= Portal chess =

Chess variant

Portal chess is a chess variant which uses at least two fairy pieces called portals (or less commonly portholes). These pieces can be easily added by using poker chips, coins or other suitably sized objects. The game seeks to incorporate portals to allow pieces to teleport around the board. Apart from the portals and their ruleset, the game often plays like ordinary chess, including the en passant capture, castling, and promotion.

==Versions==
There are three versions of portal chess, created seemingly independently by three different people: David Howe in 1997, Mike Hidden some time before 2008, and Ian Buckley around 2012. They all, however, contain the core dynamic of teleportation and special squares/pieces for this, as opposed to other variants which allow transportation at any point and/or any time.

Throughout this article, the symbol "→" will be used to denote teleportation from one square to another.

===David Howe version===

In this version, there are two distinct playing areas linked by fixed portals. These areas can be either two separate boards or one board split down the middle (between the d- and e-files).

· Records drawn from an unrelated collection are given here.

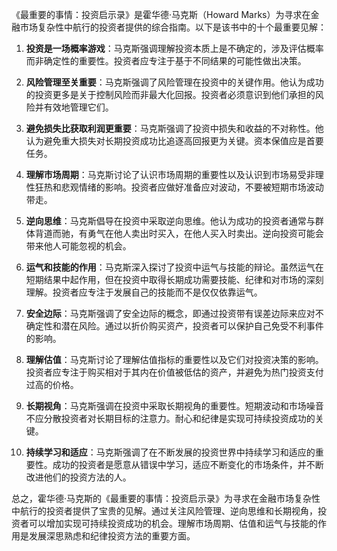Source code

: 《最重要的事情：投资启示录》是霍华德·马克斯（Howard Marks）为寻求在金融市场复杂性中航行的投资者提供的综合指南。以下是该书中的十个最重要见解：

1. **投资是一场概率游戏**：马克斯强调理解投资本质上是不确定的，涉及评估概率而非确定性的重要性。投资者应专注于基于不同结果的可能性做出决策。

2. **风险管理至关重要**：马克斯强调了风险管理在投资中的关键作用。他认为成功的投资更多是关于控制风险而非最大化回报。投资者必须意识到他们承担的风险并有效地管理它们。

3. **避免损失比获取利润更重要**：马克斯强调了投资中损失和收益的不对称性。他认为避免重大损失对长期投资成功比追逐高回报更为关键。资本保值应是首要任务。

4. **理解市场周期**：马克斯讨论了认识市场周期的重要性以及认识到市场易受非理性狂热和悲观情绪的影响。投资者应做好准备应对波动，不要被短期市场波动带走。

5. **逆向思维**：马克斯倡导在投资中采取逆向思维。他认为成功的投资者通常与群体背道而驰，有勇气在他人卖出时买入，在他人买入时卖出。逆向投资可能会带来他人可能忽视的机会。

6. **运气和技能的作用**：马克斯深入探讨了投资中运气与技能的辩论。虽然运气在短期结果中起作用，但在投资中取得长期成功需要技能、纪律和对市场的深刻理解。投资者应专注于发展自己的技能而不是仅仅依靠运气。

7. **安全边际**：马克斯强调了安全边际的概念，即通过投资带有误差边际来应对不确定性和潜在风险。通过以折价购买资产，投资者可以保护自己免受不利事件的影响。

8. **理解估值**：马克斯讨论了理解估值指标的重要性以及它们对投资决策的影响。投资者应专注于购买相对于其内在价值被低估的资产，并避免为热门投资支付过高的价格。

9. **长期视角**：马克斯强调在投资中采取长期视角的重要性。短期波动和市场噪音不应分散投资者对长期目标的注意力。耐心和纪律是实现可持续投资成功的关键。

10. **持续学习和适应**：马克斯强调了在不断发展的投资世界中持续学习和适应的重要性。成功的投资者是愿意从错误中学习，适应不断变化的市场条件，并不断改进他们的投资方法的人。

总之，霍华德·马克斯的《最重要的事情：投资启示录》为寻求在金融市场复杂性中航行的投资者提供了宝贵的见解。通过关注风险管理、逆向思维和长期视角，投资者可以增加实现可持续投资成功的机会。理解市场周期、估值和运气与技能的作用是发展深思熟虑和纪律投资方法的重要方面。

The rules that are different for this variant are:

- Players alternate play between area A and area B. So play might go 1:Ae4 Ba5 2:Bh4 Ae5
- If a player's piece is on a portal square when the player is playing in that board, he can declare an intent to teleport. He moves no other piece, and waits for his turn on the other board. He then teleports his piece but makes no other move, e.g. 20: 'Intends to teleport' qBe7 21: qAa4→Ba4 ...
- Teleportation is always between areas, and also between corresponding squares (as close to the original coordinates as you can get).
- If an opponent's piece occupies the target square when teleporting, it is captured normally. (qAa4→xBa4)
- If a friendly piece is on the receiving teleporter when 'Intent' is declared, the move is still lost but with no teleportation. This could be used as a pass function. e.g. 20: 'Intends to teleport' qBe7 21: (no move, piece in way) Aa6 ...
- If both players declare 'intent' in the same move, the teleportations are considered simultaneous. Thus no capture would occur between two pieces transporting together if they had just swapped places. e.g. 20: 'intent' 'intent' 21: Aa4→Ba4 Ba4→Aa4
- A king can be left in check so long as the player can move it before it could be captured. Thus discovered checks from teleportations are allowed as the player can move their king away before their opponent next plays that Area.
- All other rules are the same.

===Mark Hidden version===

The portals in this game are neutral yet mobile.

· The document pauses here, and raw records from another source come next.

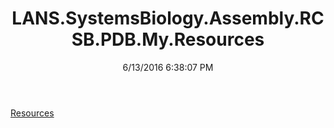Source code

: ﻿---
title: LANS.SystemsBiology.Assembly.RCSB.PDB.My.Resources
date: 6/13/2016 6:38:07 PM
---

[Resources](T-LANS.SystemsBiology.Assembly.RCSB.PDB.My.Resources.Resources.html)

The number and starting location of these portals can be different when the game begins, but the image shows the standard set-up.

In this game the portal pieces move around by very specific rules.

- A piece can only land on a portal square by attacking it. This means pawns move diagonally onto them, and knights must land directly on them.
- A piece can not jump over a portal, except for the knight.
- When a piece moves onto a portal, it must move to another portal. If no portals are free to do this, moving onto the portal is not allowed.
- When a piece has moved through a portal, the portal it attacked moves to where the piece used to be. So the early move 2: f3xg4→c4 moves the portal from g4 to f3.
- This also means portals may stack, and may be unstacked, but it is invalid to claim you have teleported from one stacked portal to another stacked portal (either where you have landed or elsewhere on the board).
- Pawns must move normally onto the to promote. So a pawn that has teleported there does not promote, as he is stuck in the portal.
- Castling cannot occur if a portal is in the way, as the pieces cannot jump over it.
- All other ordinary rules apply.

===Ian Buckley version===

This version of the game has player-controlled portals, which are linked to each other.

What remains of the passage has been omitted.